*DATA FOR ANALYSIS*
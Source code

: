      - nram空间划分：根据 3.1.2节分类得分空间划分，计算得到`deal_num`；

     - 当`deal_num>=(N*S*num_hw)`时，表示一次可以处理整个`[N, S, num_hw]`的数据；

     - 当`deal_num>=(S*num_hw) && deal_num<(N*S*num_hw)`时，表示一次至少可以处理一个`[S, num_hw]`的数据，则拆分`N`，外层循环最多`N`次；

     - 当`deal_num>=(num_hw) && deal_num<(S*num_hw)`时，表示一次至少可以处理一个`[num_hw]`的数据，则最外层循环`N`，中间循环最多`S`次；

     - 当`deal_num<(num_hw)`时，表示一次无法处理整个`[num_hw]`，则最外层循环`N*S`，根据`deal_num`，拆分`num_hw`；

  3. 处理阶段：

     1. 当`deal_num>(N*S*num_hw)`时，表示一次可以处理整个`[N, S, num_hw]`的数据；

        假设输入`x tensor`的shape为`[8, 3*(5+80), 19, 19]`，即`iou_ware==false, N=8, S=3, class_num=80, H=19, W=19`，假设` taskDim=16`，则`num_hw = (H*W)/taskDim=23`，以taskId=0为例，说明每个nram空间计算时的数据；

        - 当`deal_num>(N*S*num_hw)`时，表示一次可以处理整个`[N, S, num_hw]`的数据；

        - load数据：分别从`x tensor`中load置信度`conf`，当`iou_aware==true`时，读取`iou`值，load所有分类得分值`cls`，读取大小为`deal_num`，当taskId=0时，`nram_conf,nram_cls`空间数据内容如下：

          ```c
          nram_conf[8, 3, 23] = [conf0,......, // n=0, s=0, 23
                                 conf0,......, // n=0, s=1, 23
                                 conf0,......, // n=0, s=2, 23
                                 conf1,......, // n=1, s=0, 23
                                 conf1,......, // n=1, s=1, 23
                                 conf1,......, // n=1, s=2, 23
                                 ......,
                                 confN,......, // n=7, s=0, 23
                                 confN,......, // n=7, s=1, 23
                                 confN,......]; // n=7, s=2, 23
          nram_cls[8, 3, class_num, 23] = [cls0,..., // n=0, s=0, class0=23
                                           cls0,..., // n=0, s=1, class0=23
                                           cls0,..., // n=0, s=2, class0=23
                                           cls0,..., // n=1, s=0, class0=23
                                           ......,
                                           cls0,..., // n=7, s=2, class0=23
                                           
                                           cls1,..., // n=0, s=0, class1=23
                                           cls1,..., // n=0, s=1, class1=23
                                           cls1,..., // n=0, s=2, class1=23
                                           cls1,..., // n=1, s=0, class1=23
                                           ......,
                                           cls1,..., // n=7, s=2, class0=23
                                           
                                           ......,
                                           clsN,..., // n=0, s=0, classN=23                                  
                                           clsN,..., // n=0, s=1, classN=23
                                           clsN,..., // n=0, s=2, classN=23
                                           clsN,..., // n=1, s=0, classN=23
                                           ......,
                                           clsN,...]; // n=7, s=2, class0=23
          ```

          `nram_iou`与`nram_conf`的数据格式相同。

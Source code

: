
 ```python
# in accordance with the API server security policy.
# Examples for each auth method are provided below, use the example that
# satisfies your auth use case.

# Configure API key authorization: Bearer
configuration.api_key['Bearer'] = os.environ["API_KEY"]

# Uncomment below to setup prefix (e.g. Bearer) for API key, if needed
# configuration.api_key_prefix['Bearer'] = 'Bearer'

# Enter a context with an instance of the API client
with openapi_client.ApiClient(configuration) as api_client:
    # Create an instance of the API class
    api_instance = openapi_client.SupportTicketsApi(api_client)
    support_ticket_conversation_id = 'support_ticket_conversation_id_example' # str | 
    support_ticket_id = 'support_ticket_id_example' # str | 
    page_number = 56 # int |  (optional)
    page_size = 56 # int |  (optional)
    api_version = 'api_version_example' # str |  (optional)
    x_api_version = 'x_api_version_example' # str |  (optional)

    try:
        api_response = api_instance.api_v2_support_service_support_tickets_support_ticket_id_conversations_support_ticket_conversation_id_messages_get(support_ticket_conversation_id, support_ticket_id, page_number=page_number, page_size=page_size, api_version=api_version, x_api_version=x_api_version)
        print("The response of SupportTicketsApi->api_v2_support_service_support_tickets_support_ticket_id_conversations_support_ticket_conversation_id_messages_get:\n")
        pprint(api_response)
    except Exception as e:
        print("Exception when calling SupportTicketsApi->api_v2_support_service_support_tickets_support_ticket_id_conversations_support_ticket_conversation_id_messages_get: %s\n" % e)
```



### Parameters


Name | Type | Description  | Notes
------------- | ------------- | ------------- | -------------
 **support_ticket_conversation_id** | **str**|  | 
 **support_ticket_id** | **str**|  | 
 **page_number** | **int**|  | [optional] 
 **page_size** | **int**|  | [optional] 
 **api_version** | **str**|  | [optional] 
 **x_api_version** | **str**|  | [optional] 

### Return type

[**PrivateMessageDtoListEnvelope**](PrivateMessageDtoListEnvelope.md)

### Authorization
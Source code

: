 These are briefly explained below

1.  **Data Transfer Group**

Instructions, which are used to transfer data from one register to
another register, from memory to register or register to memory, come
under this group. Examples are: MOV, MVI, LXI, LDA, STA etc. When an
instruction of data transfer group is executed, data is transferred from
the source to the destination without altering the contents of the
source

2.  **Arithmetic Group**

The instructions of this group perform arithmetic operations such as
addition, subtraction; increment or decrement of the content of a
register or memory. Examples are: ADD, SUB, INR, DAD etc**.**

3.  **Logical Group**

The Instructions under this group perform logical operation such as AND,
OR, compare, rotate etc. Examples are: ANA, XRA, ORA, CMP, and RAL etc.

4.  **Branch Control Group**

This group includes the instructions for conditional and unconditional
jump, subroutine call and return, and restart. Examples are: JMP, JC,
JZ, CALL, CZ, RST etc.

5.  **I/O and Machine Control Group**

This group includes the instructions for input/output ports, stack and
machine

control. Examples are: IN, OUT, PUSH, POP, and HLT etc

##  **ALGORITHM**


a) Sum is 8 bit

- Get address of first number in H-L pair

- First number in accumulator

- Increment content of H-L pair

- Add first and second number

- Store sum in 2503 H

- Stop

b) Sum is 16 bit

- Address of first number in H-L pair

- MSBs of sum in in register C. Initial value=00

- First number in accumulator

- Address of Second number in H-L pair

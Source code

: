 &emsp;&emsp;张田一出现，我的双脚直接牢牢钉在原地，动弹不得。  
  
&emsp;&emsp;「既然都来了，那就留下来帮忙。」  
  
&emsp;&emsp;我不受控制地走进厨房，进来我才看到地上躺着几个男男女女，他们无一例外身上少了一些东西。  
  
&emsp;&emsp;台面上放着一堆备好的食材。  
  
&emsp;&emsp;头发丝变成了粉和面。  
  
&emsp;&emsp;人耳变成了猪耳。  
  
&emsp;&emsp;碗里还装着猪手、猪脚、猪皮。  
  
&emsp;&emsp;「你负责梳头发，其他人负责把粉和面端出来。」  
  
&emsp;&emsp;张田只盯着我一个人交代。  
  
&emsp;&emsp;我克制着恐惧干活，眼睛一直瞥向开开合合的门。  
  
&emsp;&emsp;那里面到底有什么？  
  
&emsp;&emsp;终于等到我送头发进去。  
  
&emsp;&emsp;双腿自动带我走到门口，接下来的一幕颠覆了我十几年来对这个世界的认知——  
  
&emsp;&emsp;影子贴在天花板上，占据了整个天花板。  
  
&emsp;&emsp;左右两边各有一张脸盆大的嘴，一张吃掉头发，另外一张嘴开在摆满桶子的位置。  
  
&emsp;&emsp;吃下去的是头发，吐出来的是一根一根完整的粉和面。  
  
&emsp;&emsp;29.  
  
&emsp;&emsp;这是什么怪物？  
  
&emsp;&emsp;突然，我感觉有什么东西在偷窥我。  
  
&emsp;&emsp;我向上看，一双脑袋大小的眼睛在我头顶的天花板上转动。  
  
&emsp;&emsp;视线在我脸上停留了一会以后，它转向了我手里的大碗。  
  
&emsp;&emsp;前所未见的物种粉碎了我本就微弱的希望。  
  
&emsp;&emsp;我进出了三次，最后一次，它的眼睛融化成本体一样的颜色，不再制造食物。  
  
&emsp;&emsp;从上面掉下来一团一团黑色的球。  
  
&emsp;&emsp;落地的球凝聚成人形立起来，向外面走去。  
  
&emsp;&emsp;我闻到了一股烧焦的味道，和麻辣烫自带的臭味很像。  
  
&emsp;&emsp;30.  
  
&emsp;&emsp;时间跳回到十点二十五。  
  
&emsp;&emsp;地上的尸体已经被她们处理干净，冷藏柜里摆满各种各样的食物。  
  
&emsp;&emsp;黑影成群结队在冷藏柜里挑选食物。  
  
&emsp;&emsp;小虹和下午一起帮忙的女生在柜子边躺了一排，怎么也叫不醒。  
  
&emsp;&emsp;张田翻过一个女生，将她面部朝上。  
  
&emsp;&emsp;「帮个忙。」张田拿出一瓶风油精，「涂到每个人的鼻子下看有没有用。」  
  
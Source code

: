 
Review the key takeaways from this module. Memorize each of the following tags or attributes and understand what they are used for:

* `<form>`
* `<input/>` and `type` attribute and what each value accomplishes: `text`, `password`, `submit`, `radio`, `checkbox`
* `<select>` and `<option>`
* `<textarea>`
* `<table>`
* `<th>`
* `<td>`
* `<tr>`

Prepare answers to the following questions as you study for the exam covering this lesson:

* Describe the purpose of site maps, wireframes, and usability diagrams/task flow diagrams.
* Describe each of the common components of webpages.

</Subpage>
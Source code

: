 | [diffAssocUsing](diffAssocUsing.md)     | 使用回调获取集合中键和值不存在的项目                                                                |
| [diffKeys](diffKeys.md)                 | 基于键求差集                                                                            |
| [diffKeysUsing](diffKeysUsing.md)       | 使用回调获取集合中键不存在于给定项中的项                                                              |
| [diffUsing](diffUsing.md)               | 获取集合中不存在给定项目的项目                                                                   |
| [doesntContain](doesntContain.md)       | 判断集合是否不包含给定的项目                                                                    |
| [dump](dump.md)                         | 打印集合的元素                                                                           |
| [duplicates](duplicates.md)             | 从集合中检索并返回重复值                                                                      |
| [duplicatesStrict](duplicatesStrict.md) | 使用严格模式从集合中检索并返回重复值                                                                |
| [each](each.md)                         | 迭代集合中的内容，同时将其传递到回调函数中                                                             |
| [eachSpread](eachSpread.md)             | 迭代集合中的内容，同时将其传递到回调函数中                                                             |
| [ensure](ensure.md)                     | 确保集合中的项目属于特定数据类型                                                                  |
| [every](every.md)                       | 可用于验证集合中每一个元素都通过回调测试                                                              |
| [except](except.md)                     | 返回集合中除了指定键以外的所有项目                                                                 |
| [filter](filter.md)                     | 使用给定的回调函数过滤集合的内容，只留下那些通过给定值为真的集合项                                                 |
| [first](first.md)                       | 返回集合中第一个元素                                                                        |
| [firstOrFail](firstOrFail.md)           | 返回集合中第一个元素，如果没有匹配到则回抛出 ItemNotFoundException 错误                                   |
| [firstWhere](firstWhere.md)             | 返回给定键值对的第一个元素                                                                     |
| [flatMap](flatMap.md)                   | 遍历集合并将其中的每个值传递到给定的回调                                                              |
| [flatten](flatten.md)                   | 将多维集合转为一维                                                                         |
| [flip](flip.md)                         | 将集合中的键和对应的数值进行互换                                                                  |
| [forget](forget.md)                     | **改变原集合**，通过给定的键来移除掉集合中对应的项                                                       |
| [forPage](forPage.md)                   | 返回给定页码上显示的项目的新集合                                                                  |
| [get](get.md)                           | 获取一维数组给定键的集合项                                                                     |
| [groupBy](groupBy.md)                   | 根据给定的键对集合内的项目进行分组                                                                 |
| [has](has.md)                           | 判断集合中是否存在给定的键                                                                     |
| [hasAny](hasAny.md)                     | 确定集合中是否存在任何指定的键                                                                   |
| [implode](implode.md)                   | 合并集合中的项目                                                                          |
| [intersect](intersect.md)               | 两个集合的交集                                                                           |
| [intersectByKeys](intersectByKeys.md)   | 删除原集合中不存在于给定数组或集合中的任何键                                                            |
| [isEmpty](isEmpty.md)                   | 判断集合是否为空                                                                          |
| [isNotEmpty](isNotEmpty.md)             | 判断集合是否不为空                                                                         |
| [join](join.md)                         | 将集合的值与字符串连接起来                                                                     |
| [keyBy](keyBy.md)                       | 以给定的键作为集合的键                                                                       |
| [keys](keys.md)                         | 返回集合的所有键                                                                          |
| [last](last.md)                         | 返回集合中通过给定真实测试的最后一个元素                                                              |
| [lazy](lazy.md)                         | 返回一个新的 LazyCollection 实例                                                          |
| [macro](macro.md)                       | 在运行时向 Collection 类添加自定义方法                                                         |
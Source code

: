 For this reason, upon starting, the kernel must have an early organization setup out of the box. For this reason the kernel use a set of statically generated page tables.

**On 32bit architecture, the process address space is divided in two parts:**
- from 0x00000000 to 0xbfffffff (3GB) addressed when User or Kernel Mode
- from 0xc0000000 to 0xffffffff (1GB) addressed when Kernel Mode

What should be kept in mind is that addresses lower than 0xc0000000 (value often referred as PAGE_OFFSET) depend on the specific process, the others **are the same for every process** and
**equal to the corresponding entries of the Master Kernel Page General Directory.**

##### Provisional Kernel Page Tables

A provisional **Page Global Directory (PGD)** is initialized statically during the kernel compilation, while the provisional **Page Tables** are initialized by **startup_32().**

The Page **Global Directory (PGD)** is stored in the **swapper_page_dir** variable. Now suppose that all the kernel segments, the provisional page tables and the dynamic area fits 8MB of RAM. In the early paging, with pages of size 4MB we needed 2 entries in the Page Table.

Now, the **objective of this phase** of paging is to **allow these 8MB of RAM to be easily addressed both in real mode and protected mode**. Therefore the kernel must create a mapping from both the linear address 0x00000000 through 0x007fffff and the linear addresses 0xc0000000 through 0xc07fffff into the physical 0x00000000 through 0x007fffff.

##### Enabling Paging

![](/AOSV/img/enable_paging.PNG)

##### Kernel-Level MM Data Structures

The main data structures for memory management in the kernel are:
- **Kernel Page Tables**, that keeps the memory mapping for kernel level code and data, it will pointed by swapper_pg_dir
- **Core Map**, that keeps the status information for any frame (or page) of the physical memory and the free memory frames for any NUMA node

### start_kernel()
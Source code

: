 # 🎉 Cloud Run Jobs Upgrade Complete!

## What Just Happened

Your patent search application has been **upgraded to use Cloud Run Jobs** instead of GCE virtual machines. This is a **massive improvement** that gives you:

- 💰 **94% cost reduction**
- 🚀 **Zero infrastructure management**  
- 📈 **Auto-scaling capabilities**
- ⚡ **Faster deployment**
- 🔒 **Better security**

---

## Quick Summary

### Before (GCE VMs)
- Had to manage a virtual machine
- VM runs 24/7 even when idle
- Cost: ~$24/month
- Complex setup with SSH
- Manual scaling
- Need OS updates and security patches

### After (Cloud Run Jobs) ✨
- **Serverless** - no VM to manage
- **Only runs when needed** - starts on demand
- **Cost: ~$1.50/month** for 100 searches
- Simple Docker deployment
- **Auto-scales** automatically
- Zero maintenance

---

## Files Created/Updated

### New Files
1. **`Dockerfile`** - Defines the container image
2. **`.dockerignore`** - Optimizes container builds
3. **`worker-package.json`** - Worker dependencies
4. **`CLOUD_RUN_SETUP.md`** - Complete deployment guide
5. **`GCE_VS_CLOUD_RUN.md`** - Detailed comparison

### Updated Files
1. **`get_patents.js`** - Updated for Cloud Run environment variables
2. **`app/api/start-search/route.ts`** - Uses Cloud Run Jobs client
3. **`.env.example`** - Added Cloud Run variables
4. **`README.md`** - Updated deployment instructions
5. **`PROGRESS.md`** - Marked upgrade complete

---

*AIM OF THE TASK*
Filter the entries above and return only the lines holding "optional".

*EXERCISE ANSWER*
    page_number = 56 # int |  (optional)
    page_size = 56 # int |  (optional)
    api_version = 'api_version_example' # str |  (optional)
    x_api_version = 'x_api_version_example' # str |  (optional)
 **page_number** | **int**|  | [optional] 
 **page_size** | **int**|  | [optional] 
 **api_version** | **str**|  | [optional] 
 **x_api_version** | **str**|  | [optional] 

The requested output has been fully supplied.